La même procédure est applicable au licenciement des anciens membres des comités d'entreprise ainsi que des anciens représentants syndicaux qui, désignés depuis deux ans, ne seraient pas reconduits dans leurs fonctions lors du renouvellement du comité, pendant les six premiers mois qui suivent l'expiration de leur mandat ou la disparition de l'institution. Cette durée est ramenée à trois mois pour les candidats aux fonctions de membres du comité, qui ont été présentés en vue du premier ou du deuxième tour, à partir de la publication des candidatures. La durée de trois mois court à partir de l'envoi, par lettre recommandée avec avis de réception, à l'employeur des listes de candidatures.

La même procédure s'applique lorsque la lettre du syndicat notifiant à l'employeur la candidature aux fonctions de membre du comité d'entreprise ou de représentant syndical au comité d'entreprise a été reçue par l'employeur ou lorsque le salarié a fait la preuve que l'employeur a eu connaissance de l'imminence de sa candidature avant que le candidat ait été convoqué à l'entretien préalable au licenciement prévu par l'article L. 122-14.

Lorsqu'un membre du comité d'entreprise ou un représentant syndical au comité d'entreprise est compris dans un transfert partiel d'entreprise ou d'établissement, par application du deuxième alinéa de l'article L. 122-12, le transfert de ce salarié doit être soumis à l'autorisation préalable de l'inspecteur du travail qui s'assure que le salarié ne fait pas l'objet d'une mesure discriminatoire. Si l'autorisation de transfert est refusée, l'employeur doit proposer au salarié un emploi similaire assorti d'une rémunération équivalente dans un autre établissement ou une autre partie de l'entreprise.

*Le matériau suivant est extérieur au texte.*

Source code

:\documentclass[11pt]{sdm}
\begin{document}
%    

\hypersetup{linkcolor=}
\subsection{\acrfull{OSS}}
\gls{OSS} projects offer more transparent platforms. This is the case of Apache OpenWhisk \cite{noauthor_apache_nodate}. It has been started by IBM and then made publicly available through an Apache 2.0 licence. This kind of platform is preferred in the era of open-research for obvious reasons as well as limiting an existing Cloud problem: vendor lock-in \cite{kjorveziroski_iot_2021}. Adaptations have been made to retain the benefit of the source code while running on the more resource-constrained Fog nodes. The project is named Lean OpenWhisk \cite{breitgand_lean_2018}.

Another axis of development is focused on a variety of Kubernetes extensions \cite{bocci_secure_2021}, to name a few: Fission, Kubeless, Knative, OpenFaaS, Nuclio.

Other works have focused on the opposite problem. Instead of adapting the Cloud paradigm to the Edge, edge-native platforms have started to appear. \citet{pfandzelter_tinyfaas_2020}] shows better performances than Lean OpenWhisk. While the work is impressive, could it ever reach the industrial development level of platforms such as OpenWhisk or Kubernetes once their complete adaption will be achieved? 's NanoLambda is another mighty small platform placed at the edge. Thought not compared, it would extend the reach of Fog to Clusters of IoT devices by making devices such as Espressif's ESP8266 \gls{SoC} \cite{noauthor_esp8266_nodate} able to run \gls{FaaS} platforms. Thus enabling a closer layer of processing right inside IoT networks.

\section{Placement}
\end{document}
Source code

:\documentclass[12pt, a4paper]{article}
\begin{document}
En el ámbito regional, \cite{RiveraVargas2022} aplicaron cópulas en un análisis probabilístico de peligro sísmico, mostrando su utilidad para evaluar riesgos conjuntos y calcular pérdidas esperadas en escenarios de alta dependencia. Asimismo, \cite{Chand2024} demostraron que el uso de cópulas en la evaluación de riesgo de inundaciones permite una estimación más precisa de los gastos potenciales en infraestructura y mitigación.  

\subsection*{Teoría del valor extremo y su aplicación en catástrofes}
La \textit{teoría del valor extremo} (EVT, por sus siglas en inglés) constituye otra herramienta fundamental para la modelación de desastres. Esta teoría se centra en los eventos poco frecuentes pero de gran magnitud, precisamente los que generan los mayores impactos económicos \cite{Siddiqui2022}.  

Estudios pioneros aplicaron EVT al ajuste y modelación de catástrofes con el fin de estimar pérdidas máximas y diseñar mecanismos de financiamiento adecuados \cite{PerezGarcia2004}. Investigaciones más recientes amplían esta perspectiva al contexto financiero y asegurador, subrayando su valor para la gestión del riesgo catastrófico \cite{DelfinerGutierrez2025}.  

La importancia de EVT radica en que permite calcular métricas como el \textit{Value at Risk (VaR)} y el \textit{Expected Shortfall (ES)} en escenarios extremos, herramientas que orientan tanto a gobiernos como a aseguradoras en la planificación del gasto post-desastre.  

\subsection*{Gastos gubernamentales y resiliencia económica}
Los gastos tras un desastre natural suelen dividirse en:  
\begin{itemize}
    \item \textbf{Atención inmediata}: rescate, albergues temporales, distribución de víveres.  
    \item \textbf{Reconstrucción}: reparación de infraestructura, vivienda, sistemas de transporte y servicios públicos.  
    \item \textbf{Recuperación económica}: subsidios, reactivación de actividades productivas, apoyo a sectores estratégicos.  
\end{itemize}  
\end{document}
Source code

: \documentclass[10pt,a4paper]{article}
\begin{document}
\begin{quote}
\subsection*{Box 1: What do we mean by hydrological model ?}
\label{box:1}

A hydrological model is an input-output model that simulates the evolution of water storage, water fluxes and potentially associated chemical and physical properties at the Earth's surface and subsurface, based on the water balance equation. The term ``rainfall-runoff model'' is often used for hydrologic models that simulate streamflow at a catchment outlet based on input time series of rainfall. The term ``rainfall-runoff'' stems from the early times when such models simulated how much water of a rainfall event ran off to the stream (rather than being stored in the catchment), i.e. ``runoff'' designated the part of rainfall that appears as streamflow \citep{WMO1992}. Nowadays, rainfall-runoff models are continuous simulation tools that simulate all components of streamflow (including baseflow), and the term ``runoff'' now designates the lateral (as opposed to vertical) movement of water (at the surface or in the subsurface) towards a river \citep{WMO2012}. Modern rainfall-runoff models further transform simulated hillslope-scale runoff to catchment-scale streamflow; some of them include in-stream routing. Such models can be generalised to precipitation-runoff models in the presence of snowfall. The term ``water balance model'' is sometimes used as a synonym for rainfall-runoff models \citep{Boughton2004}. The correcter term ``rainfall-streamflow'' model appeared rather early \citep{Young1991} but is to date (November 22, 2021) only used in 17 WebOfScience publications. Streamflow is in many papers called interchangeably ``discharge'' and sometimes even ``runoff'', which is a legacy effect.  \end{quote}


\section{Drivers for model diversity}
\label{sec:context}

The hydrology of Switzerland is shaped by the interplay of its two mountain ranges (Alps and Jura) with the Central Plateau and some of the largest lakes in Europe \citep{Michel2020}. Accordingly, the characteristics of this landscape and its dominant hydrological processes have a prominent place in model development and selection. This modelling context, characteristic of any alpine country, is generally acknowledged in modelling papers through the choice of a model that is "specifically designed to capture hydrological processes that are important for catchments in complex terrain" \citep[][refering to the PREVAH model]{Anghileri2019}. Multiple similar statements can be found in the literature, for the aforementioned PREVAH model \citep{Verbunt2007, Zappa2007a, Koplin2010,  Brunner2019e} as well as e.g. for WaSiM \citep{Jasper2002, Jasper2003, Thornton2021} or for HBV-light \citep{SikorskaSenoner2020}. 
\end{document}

Afin de faciliter la mise en place des comités d'entreprise, les salariés qui ont demandé à l'employeur d'organiser les élections au comité d'entreprise, ou d'accepter d'organiser les élections, bénéficient de la procédure prévue aux alinéas ci-dessus pendant une durée de trois mois, qui court à compter de l'envoi de la lettre recommandée par laquelle une organisation a, la première, demandé ou accepté qu'il soit procédé à des élections.

La procédure prévue à l'alinéa précédent ne peut s'appliquer qu'à un seul salarié par organisation syndicale ainsi qu'au premier salarié, non mandaté par une organisation syndicale, qui a demandé l'organisation des élections.

L'interruption du fait de l'entrepreneur de travail temporaire ou la notification faite par lui du non-renouvellement de la mission d'un travailleur temporaire, membre ou ancien membre du comité d'entreprise, candidat à ces fonctions ou représentant syndical, est soumise à la procédure définie au présent article.

Cette procédure est également applicable aux membres des comités institués par voie conventionnelle.

En cas de redressement ou de liquidation judiciaire, tout licenciement d'un salarié mentionné aux précédents alinéas est soumis à la procédure définie au présent article.